═══ Exercise material ═══

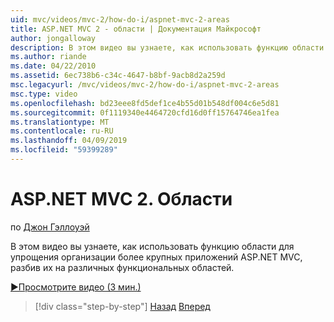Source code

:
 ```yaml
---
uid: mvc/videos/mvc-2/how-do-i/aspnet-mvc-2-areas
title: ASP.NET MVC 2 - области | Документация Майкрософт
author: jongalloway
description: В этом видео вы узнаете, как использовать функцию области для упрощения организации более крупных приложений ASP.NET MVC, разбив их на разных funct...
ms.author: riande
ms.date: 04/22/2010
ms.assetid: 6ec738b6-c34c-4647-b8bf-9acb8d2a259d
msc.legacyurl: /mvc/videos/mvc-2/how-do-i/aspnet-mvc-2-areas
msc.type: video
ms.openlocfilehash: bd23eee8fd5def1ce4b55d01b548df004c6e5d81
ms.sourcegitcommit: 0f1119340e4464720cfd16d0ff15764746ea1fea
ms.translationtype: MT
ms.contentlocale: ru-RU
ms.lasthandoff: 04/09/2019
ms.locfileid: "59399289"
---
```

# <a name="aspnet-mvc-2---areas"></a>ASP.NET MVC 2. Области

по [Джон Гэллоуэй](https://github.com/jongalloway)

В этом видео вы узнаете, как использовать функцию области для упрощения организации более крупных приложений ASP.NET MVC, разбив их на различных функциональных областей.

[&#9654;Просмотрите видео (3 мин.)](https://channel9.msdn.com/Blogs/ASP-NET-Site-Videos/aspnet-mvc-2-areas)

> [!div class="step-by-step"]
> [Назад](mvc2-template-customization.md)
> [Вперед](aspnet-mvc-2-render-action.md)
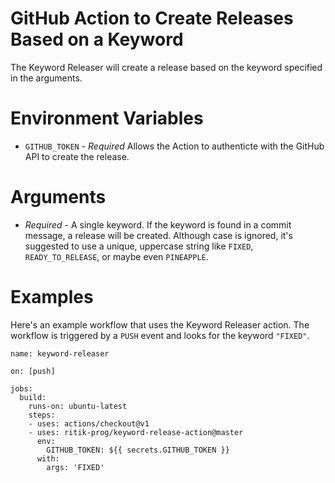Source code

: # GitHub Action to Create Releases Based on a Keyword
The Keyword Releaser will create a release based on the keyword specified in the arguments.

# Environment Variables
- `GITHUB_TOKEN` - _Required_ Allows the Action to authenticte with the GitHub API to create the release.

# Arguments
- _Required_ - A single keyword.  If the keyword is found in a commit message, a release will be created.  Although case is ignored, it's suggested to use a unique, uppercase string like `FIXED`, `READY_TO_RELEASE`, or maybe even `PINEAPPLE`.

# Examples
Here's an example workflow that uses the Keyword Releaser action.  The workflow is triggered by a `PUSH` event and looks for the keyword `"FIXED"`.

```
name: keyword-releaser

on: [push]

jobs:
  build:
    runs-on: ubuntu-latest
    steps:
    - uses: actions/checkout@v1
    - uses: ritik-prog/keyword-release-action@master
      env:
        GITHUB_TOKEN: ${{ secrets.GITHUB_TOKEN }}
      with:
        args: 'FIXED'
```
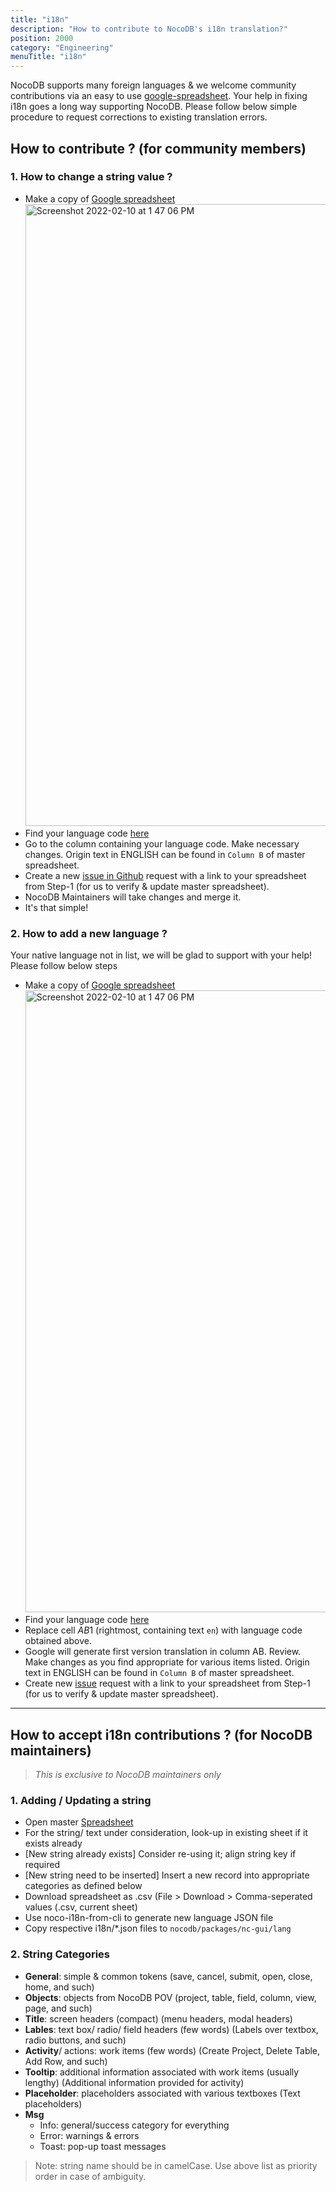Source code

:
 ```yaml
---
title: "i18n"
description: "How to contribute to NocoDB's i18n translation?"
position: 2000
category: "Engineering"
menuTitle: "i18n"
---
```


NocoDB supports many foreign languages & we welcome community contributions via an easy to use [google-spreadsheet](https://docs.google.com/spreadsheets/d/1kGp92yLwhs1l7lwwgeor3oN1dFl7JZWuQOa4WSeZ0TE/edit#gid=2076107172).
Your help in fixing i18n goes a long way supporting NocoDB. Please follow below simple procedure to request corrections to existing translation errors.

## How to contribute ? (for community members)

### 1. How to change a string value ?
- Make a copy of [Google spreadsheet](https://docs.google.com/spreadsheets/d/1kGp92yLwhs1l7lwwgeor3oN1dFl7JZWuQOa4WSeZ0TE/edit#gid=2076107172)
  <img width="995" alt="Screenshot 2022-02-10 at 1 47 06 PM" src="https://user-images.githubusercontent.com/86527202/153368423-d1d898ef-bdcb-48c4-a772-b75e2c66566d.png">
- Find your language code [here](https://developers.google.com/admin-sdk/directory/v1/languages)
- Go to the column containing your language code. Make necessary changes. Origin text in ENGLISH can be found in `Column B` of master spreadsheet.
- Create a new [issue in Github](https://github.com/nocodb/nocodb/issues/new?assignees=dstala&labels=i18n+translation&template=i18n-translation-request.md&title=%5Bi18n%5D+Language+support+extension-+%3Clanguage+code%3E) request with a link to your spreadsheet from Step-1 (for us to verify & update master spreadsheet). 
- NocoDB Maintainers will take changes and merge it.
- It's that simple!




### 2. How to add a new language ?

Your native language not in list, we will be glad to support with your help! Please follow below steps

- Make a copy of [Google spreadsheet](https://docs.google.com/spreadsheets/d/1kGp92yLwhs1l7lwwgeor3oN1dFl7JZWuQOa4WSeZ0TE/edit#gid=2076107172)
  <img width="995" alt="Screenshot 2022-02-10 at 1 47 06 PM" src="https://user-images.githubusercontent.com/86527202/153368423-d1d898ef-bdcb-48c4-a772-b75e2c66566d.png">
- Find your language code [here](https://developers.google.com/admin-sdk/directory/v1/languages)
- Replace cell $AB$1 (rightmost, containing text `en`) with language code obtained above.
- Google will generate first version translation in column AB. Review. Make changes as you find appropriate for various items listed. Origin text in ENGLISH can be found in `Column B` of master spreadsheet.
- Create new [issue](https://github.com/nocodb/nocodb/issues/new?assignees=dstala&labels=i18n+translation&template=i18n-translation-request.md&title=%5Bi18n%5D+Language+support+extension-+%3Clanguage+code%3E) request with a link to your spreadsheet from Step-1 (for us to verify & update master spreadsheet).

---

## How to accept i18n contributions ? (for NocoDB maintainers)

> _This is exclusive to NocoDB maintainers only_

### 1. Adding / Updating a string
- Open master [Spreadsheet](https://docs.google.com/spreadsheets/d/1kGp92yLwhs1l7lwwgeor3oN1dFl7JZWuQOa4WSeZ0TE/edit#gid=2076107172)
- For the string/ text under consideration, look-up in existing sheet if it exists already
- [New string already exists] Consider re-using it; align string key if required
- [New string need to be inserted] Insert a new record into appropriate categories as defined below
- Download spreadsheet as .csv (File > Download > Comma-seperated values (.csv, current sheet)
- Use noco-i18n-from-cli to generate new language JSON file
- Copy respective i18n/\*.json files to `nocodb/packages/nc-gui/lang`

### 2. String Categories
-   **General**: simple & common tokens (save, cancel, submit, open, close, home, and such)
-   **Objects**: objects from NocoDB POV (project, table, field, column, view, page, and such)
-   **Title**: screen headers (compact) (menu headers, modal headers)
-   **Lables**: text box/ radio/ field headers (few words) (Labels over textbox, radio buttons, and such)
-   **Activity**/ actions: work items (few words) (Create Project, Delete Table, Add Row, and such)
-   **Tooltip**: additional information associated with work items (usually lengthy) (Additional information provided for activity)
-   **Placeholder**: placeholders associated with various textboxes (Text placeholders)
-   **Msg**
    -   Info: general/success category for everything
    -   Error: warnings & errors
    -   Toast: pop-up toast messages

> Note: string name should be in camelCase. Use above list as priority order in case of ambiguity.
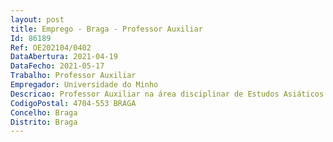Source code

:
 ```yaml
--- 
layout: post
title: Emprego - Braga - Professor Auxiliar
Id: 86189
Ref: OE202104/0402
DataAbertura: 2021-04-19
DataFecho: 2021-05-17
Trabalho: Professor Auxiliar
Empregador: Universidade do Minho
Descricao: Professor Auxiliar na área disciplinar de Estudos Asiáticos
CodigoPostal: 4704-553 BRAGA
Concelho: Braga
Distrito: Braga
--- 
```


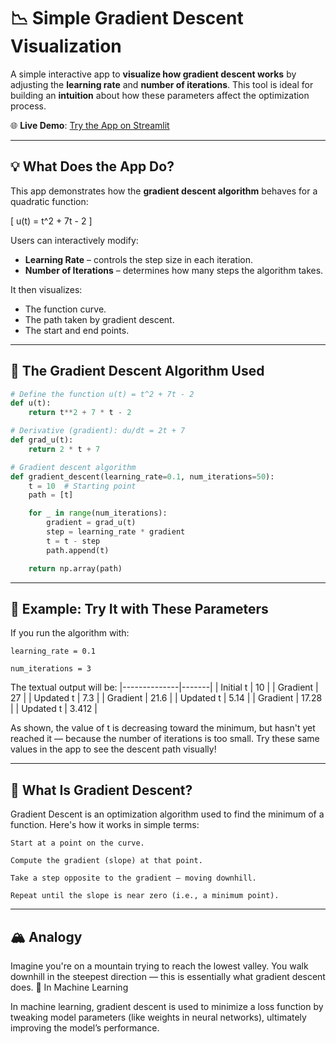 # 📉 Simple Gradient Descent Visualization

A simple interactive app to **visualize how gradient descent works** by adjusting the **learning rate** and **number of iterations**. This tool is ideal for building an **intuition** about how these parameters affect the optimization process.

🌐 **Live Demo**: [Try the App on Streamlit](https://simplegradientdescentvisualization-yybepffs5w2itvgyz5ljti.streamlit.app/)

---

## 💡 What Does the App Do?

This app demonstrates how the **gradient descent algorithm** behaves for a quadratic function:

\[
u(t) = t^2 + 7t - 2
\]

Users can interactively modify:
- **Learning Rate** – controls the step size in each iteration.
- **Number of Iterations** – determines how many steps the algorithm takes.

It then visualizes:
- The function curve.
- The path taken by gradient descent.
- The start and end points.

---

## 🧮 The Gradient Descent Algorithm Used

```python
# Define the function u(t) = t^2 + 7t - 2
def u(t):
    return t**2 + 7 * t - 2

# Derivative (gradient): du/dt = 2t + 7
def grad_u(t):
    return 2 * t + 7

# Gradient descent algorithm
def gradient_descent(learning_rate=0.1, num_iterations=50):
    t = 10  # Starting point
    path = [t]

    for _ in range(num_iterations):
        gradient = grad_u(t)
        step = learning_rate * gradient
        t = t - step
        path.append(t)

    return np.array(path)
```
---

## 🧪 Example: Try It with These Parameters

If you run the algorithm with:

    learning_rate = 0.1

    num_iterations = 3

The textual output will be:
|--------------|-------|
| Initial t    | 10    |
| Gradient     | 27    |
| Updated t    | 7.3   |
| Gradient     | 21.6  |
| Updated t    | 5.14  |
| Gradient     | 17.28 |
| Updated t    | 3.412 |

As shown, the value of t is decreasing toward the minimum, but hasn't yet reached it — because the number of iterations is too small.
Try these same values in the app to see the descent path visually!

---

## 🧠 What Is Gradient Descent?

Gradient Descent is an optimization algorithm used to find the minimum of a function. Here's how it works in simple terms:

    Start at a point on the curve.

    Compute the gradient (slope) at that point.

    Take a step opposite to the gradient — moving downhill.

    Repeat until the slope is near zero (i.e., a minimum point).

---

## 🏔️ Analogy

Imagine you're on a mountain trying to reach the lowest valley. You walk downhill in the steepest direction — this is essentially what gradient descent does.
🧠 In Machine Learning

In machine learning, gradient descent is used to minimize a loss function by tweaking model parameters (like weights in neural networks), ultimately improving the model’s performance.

═══

Copy all lines of the records in which the string "field" can be found.

--- Exercise answer ---
-   **Objects**: objects from NocoDB POV (project, table, field, column, view, page, and such)
-   **Lables**: text box/ radio/ field headers (few words) (Labels over textbox, radio buttons, and such)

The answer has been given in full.